Investing versus speculating

Ashwin Chhabria
Small Business Forum
2 min readNov 29, 2017

I am currently reading ‘The intelligent investor’ by Benjamin Graham. I picked up the book after it was heavily recommended by most websites and the investment expert Warren Buffet, himself. Though the book is extremely heavy with its reference to the wall street and dated stock examples, Graham’s principles are solid and timeless.

Starting 2017, I started ‘investing’ in the stock market. A particular myth that got busted right in the beginning of my read was the fact that I haven’t been an investor until now. I’ve been a speculator.

An investor calculates what a stock is worth, based on the value of its business. A speculator gambles that a stock will go up in price because somebody else will pay even more for it. As Graham once put it, investors judge “the market price by established standards of value,” while speculators “base their standards of value upon the market price.” For a speculator, the incessant stream of stock quotes is like oxygen; cut it off and she dies. For an investor, what Graham called “quotational” values matter much less. Graham urges you to invest only if you know you would be comfortable owning a stock even if you had no way of knowing its daily share price.

Specualating is a casino-like game where the house is bound to win. The house here is the stock exchange and the losers are the speculators. Investing is a unique kind of casino-one where you cannot lose in the end, so long as you play by the rules that put the odds squarely in your favour.
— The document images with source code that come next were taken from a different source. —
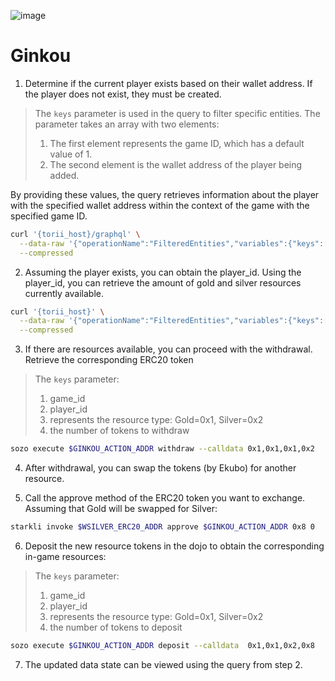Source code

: ![image](https://github.com/metaforo/Ginkou/assets/5987831/c307d624-5c01-4eac-9a0f-51359c25e6c2)

# Ginkou

1. Determine if the current player exists based on their wallet address. If the player does not exist, they must be created. 

> The `keys` parameter is used in the query to filter specific entities. The parameter takes an array with two elements:
> 
> 1. The first element represents the game ID, which has a default value of 1.
> 2. The second element is the wallet address of the player being added.

By providing these values, the query retrieves information about the player with the specified wallet address within the context of the game with the specified game ID.

```bash
curl '{torii_host}/graphql' \
  --data-raw '{"operationName":"FilteredEntities","variables":{"keys":["0x1","{YOUR_WALLET_ACCOUNT}"]},"query":"query FilteredEntities($keys: [String\u0021]\u0021) {\n  entities(keys: $keys) {\n    edges {\n      node {\n        model_names\n        models {\n          ... on Player {\n            player_id\n            name\n          }\n        }\n      }\n    }\n  }\n}\n"}' \
  --compressed
```

2. Assuming the player exists, you can obtain the player_id. Using the player_id, you can retrieve the amount of gold and silver resources currently available.

```bash
curl '{torii_host}' \
  --data-raw '{"operationName":"FilteredEntities","variables":{"keys":["0x1","0x1"]},"query":"query FilteredEntities($keys: [String\u0021]\u0021) {\n  entities(keys: $keys) {\n    edges {\n      node {\n        model_names\n        models {\n          ... on PlayerInfo {\n            gold\n            silver\n          }\n        }\n      }\n    }\n  }\n}\n"}' \
  --compressed
```

3. If there are resources available, you can proceed with the withdrawal. Retrieve the corresponding ERC20 token 

> The `keys` parameter: 
> 1. game_id
> 2. player_id
> 3. represents the resource type: Gold=0x1, Silver=0x2
> 4. the number of tokens to withdraw

```bash
sozo execute $GINKOU_ACTION_ADDR withdraw --calldata 0x1,0x1,0x1,0x2
```

4. After withdrawal, you can swap the tokens (by Ekubo) for another resource.

5. Call the approve method of the ERC20 token you want to exchange. Assuming that Gold will be swapped for Silver:

```bash
starkli invoke $WSILVER_ERC20_ADDR approve $GINKOU_ACTION_ADDR 0x8 0
```

6. Deposit the new resource tokens in the dojo to obtain the corresponding in-game resources:

> The `keys` parameter: 
> 1. game_id
> 2. player_id
> 3. represents the resource type: Gold=0x1, Silver=0x2
> 4. the number of tokens to deposit

```bash
sozo execute $GINKOU_ACTION_ADDR deposit --calldata  0x1,0x1,0x2,0x8
```

7. The updated data state can be viewed using the query from step 2.
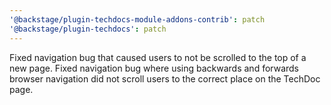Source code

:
 ```yaml
---
'@backstage/plugin-techdocs-module-addons-contrib': patch
'@backstage/plugin-techdocs': patch
---
```


Fixed navigation bug that caused users to not be scrolled to the top of a new page. Fixed navigation bug where using backwards and forwards browser navigation did not scroll users to the correct place on the TechDoc page.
The above lines point to the fact that investment requires some real homework. Back of the envelope calculations and random recommendations are a recipe for disaster.

Starting tips-

As a speculator who wants to turn to the path of intelligent investing, getting initial help is not a bad idea.

  1. Hiring an adviser/taking a stock market course that helps you understand the basics of investing along with reading books that explain the basics of investment and stock market is a good first step.
  2. Another good tip to initial investors is to not invest heavily in the initial stages. 10–20% of savings is a good start (with the remaining 80% locked in an FD/SIP).
  3. Recommendations aren’t a bad idea but make sure to limit the number of people you are taking advice from.